Intelligent Machines

Inside an Intergalactic Video Game, a Search for Real Alien Worlds

Showing that algorithms are often no match for human vision, players of EVE Online will sift through satellite imagery in a vast citizen science hunt for exoplanets.

Apr 17, 2017

This June the University of Geneva will launch the largest citizen science project yet conceived, enlisting hundreds of thousands of video gamers in the search for undiscovered exoplanets. The project will be launched in EVE Online, a video game set in a fictional galaxy that players tour in spaceships as they compete for resources and dominance of virtual territory.

The effort shows how the limits of algorithmic automation can be overcome through clever crowdsourcing, and it shows how the communities built around video games can be tapped to perform useful tasks.

In conjunction with Massively Multiplayer Online Science (MMOS), a company that pairs game makers with scientists, EVE players will be given access to 167,000 light curve images, collected by the European Space Agency satellite CoRoT, which launched in December 2006. “To date, scientists have found around 30 planets inside the data set,” said Michel Mayor, winner of the 2017 Wolf Prize for Physics and discoverer of the first exoplanet. “We estimate there are around a dozen undiscovered planets still hidden within the images.”

For centuries astronomers suspected that there may be other planets beyond the ones found in our own solar system. But it wasn’t until 1992 that humans had the means to detect and verify the existence of these so-called exoplanets, using high-power telescopes and spectrometer technology. More than 3,600 exoplanets have been discovered since then. Most have been found using a technique known as transit photometry, which detects minor changes in light whenever a planet passes in front of the star around which it orbits.

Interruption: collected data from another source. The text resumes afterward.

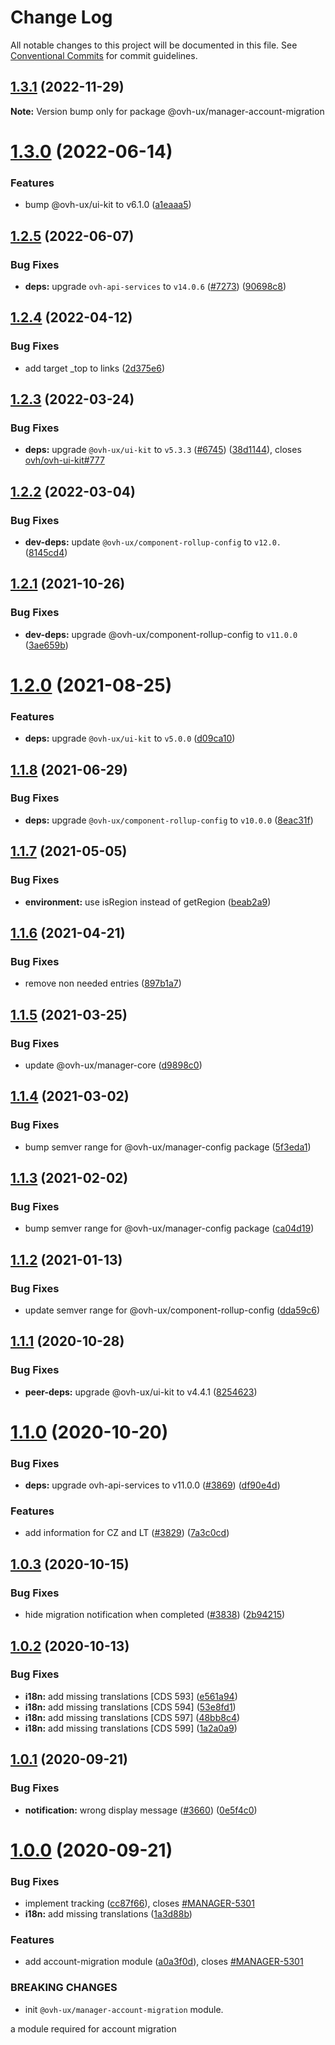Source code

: # Change Log

All notable changes to this project will be documented in this file.
See [Conventional Commits](https://conventionalcommits.org) for commit guidelines.

## [1.3.1](https://github.com/ovh/manager/compare/@ovh-ux/manager-account-migration@1.3.0...@ovh-ux/manager-account-migration@1.3.1) (2022-11-29)

**Note:** Version bump only for package @ovh-ux/manager-account-migration





# [1.3.0](https://github.com/ovh/manager/compare/@ovh-ux/manager-account-migration@1.2.5...@ovh-ux/manager-account-migration@1.3.0) (2022-06-14)


### Features

* bump @ovh-ux/ui-kit to v6.1.0 ([a1eaaa5](https://github.com/ovh/manager/commit/a1eaaa5cb68652d1d600ba02e0d27de557de94e5))



## [1.2.5](https://github.com/ovh/manager/compare/@ovh-ux/manager-account-migration@1.2.4...@ovh-ux/manager-account-migration@1.2.5) (2022-06-07)


### Bug Fixes

* **deps:** upgrade `ovh-api-services` to `v14.0.6` ([#7273](https://github.com/ovh/manager/issues/7273)) ([90698c8](https://github.com/ovh/manager/commit/90698c8c025bba09dd8e1baf64ccc0eecd56d3a8))



## [1.2.4](https://github.com/ovh/manager/compare/@ovh-ux/manager-account-migration@1.2.3...@ovh-ux/manager-account-migration@1.2.4) (2022-04-12)


### Bug Fixes

* add target _top to links ([2d375e6](https://github.com/ovh/manager/commit/2d375e6ac23773f6d4f9780aa3fa8df903692adc))



## [1.2.3](https://github.com/ovh/manager/compare/@ovh-ux/manager-account-migration@1.2.2...@ovh-ux/manager-account-migration@1.2.3) (2022-03-24)


### Bug Fixes

* **deps:** upgrade `@ovh-ux/ui-kit` to `v5.3.3` ([#6745](https://github.com/ovh/manager/issues/6745)) ([38d1144](https://github.com/ovh/manager/commit/38d11445b3671755758d153a4f4a166c7946705c)), closes [ovh/ovh-ui-kit#777](https://github.com/ovh/ovh-ui-kit/issues/777)



## [1.2.2](https://github.com/ovh/manager/compare/@ovh-ux/manager-account-migration@1.2.1...@ovh-ux/manager-account-migration@1.2.2) (2022-03-04)


### Bug Fixes

* **dev-deps:** update `@ovh-ux/component-rollup-config` to `v12.0.` ([8145cd4](https://github.com/ovh/manager/commit/8145cd44a34cec071db4b5267182705625951077))



## [1.2.1](https://github.com/ovh/manager/compare/@ovh-ux/manager-account-migration@1.2.0...@ovh-ux/manager-account-migration@1.2.1) (2021-10-26)


### Bug Fixes

* **dev-deps:** upgrade @ovh-ux/component-rollup-config to `v11.0.0` ([3ae659b](https://github.com/ovh/manager/commit/3ae659bea59244fd5660375b9dac52055cc374b0))



# [1.2.0](https://github.com/ovh/manager/compare/@ovh-ux/manager-account-migration@1.1.8...@ovh-ux/manager-account-migration@1.2.0) (2021-08-25)


### Features

* **deps:** upgrade `@ovh-ux/ui-kit` to `v5.0.0` ([d09ca10](https://github.com/ovh/manager/commit/d09ca10f4b7ca629e0b2f1fcb59278ea7f309a9e))



## [1.1.8](https://github.com/ovh/manager/compare/@ovh-ux/manager-account-migration@1.1.7...@ovh-ux/manager-account-migration@1.1.8) (2021-06-29)


### Bug Fixes

* **deps:** upgrade `@ovh-ux/component-rollup-config` to `v10.0.0` ([8eac31f](https://github.com/ovh/manager/commit/8eac31f81e46d1570c131cf55788d6435842ab6d))



## [1.1.7](https://github.com/ovh/manager/compare/@ovh-ux/manager-account-migration@1.1.6...@ovh-ux/manager-account-migration@1.1.7) (2021-05-05)


### Bug Fixes

* **environment:** use isRegion instead of getRegion ([beab2a9](https://github.com/ovh/manager/commit/beab2a998a1ceb9f7e30e635415520435d8a45e9))



## [1.1.6](https://github.com/ovh/manager/compare/@ovh-ux/manager-account-migration@1.1.5...@ovh-ux/manager-account-migration@1.1.6) (2021-04-21)


### Bug Fixes

* remove non needed entries ([897b1a7](https://github.com/ovh/manager/commit/897b1a74e3094bb82ee5f9dd06d014f861a193f4))



## [1.1.5](https://github.com/ovh/manager/compare/@ovh-ux/manager-account-migration@1.1.4...@ovh-ux/manager-account-migration@1.1.5) (2021-03-25)


### Bug Fixes

* update @ovh-ux/manager-core ([d9898c0](https://github.com/ovh/manager/commit/d9898c09018bba60a10f2684912ec780beb41a7a))



## [1.1.4](https://github.com/ovh/manager/compare/@ovh-ux/manager-account-migration@1.1.3...@ovh-ux/manager-account-migration@1.1.4) (2021-03-02)


### Bug Fixes

* bump semver range for @ovh-ux/manager-config package ([5f3eda1](https://github.com/ovh/manager/commit/5f3eda16abd4df3b46cdde241c827a1d1d6dc80c))



## [1.1.3](https://github.com/ovh/manager/compare/@ovh-ux/manager-account-migration@1.1.2...@ovh-ux/manager-account-migration@1.1.3) (2021-02-02)


### Bug Fixes

* bump semver range for @ovh-ux/manager-config package ([ca04d19](https://github.com/ovh/manager/commit/ca04d19b7a038544f1b5e3b211d0a1c3b70a0d5b))



## [1.1.2](https://github.com/ovh/manager/compare/@ovh-ux/manager-account-migration@1.1.1...@ovh-ux/manager-account-migration@1.1.2) (2021-01-13)


### Bug Fixes

* update semver range for @ovh-ux/component-rollup-config ([dda59c6](https://github.com/ovh/manager/commit/dda59c6b71cb4ad9ab98f06a0bf995a7eb45a1d9))



## [1.1.1](https://github.com/ovh/manager/compare/@ovh-ux/manager-account-migration@1.1.0...@ovh-ux/manager-account-migration@1.1.1) (2020-10-28)


### Bug Fixes

* **peer-deps:** upgrade @ovh-ux/ui-kit to v4.4.1 ([8254623](https://github.com/ovh/manager/commit/82546237336e185ae7d973a1bb2aabddbb50112e))



# [1.1.0](https://github.com/ovh/manager/compare/@ovh-ux/manager-account-migration@1.0.3...@ovh-ux/manager-account-migration@1.1.0) (2020-10-20)


### Bug Fixes

* **deps:** upgrade ovh-api-services to v11.0.0 ([#3869](https://github.com/ovh/manager/issues/3869)) ([df90e4d](https://github.com/ovh/manager/commit/df90e4de660920e3cd07b2ff6b4452b0aa861377))


### Features

* add information for CZ and LT ([#3829](https://github.com/ovh/manager/issues/3829)) ([7a3c0cd](https://github.com/ovh/manager/commit/7a3c0cdfc9371504bd8e89d859649817a2b23227))



## [1.0.3](https://github.com/ovh/manager/compare/@ovh-ux/manager-account-migration@1.0.2...@ovh-ux/manager-account-migration@1.0.3) (2020-10-15)


### Bug Fixes

* hide migration notification when completed ([#3838](https://github.com/ovh/manager/issues/3838)) ([2b94215](https://github.com/ovh/manager/commit/2b9421573a7c606753e779ddcb7ea50ec3e5cb0e))



## [1.0.2](https://github.com/ovh/manager/compare/@ovh-ux/manager-account-migration@1.0.1...@ovh-ux/manager-account-migration@1.0.2) (2020-10-13)


### Bug Fixes

* **i18n:** add missing translations [CDS 593] ([e561a94](https://github.com/ovh/manager/commit/e561a940e069e4b87b8c1b6f2be0348e4ab59911))
* **i18n:** add missing translations [CDS 594] ([53e8fd1](https://github.com/ovh/manager/commit/53e8fd115cdf8fbca183cd6e123ffdd92cfa7980))
* **i18n:** add missing translations [CDS 597] ([48bb8c4](https://github.com/ovh/manager/commit/48bb8c4af90552edbfade682512d73820b31f353))
* **i18n:** add missing translations [CDS 599] ([1a2a0a9](https://github.com/ovh/manager/commit/1a2a0a91293287a9557396f75ca91995fe0bdbc7))



## [1.0.1](https://github.com/ovh/manager/compare/@ovh-ux/manager-account-migration@1.0.0...@ovh-ux/manager-account-migration@1.0.1) (2020-09-21)


### Bug Fixes

* **notification:** wrong display message ([#3660](https://github.com/ovh/manager/issues/3660)) ([0e5f4c0](https://github.com/ovh/manager/commit/0e5f4c014dad0669e2a05ce91c40d9ccdcf65180))



# [1.0.0](https://github.com/ovh/manager/compare/@ovh-ux/manager-account-migration@0.0.0...@ovh-ux/manager-account-migration@1.0.0) (2020-09-21)


### Bug Fixes

* implement tracking ([cc87f66](https://github.com/ovh/manager/commit/cc87f665eada6cfe23aa8446d9af6f0eaefc887c)), closes [#MANAGER-5301](https://github.com/ovh/manager/issues/MANAGER-5301)
* **i18n:** add missing translations ([1a3d88b](https://github.com/ovh/manager/commit/1a3d88b824455664055930ffaad3c42a9b7f8e95))


### Features

* add account-migration module ([a0a3f0d](https://github.com/ovh/manager/commit/a0a3f0dcb688e9d4812f14deac54b9a9f3443f6a)), closes [#MANAGER-5301](https://github.com/ovh/manager/issues/MANAGER-5301)


### BREAKING CHANGES

* init `@ovh-ux/manager-account-migration` module.

a module required for account migration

By measuring the length and regularity of this dimming effect, it is possible to extrapolate a great deal of information about the planet, including its radius, mass, and density.

In recent years computer algorithms have been able to sift through much of the huge amount of data collected to date by various exoplanet-hunting satellites and telescopes, leading to, most recently, NASA’s discovery of three potentially life-sustaining planets in the relatively close Trappist-1 system. Algorithms, however, are only able to parse the most straightforward light data. More complicated imagery that features lots of noise, or irregular spikes in the light curves, can be read only by humans. The amount of brain power required to sift through the information presents a problem for exoplanet-hunting scientists.

The exoplanet project will be folded into EVE Online’s existing fiction and narrative (a virtual version of Mayor will “run” the project in-game). At the height of the game’s popularity, there were more than half a million players. C.C.P., the Reykjavik-based company that makes EVE Online, no longer reports player numbers.

When players happen upon something interesting, an alert will be sent to the game’s developers. The object will then be checked against a list of known planets. After five separate players have sent an alert for the same image, it will then be sent to the University of Geneva for further investigation. 

It’s not the first time that EVE Online’s player base has contributed to scientific research. For the past year, players have been helping to map the Human Protein Atlas, a Swedish-run effort to catalogue proteins and the genes that encode them in both normal tissue and cancerous tumors. In that case, players were able to, at any point, take a break from their dogfighting, mining, and trading to play a simple game within the game, marking differences between hundreds of thousands of microscopic images. Players threw themselves into the work: the data set was fully marked within just three weeks.

The search for exoplanets won’t be completed so quickly. Once the data set from CoRoT has been completed, the game will be fed a new data set, from Kepler, NASA’s space observatory, which was responsible for finding the potentially life-sustaining planets in the Trappist-1 system. “It has endless potential to scale,” says Bergur Finnbogason, one of the game’s designers.

More broadly, the dream behind these experiments is, Mayor says, to find the existence of life in the universe. “We already have the technology to detect chloride and other molecules that facilitate vegetation. It will not be easy, but it is possible.”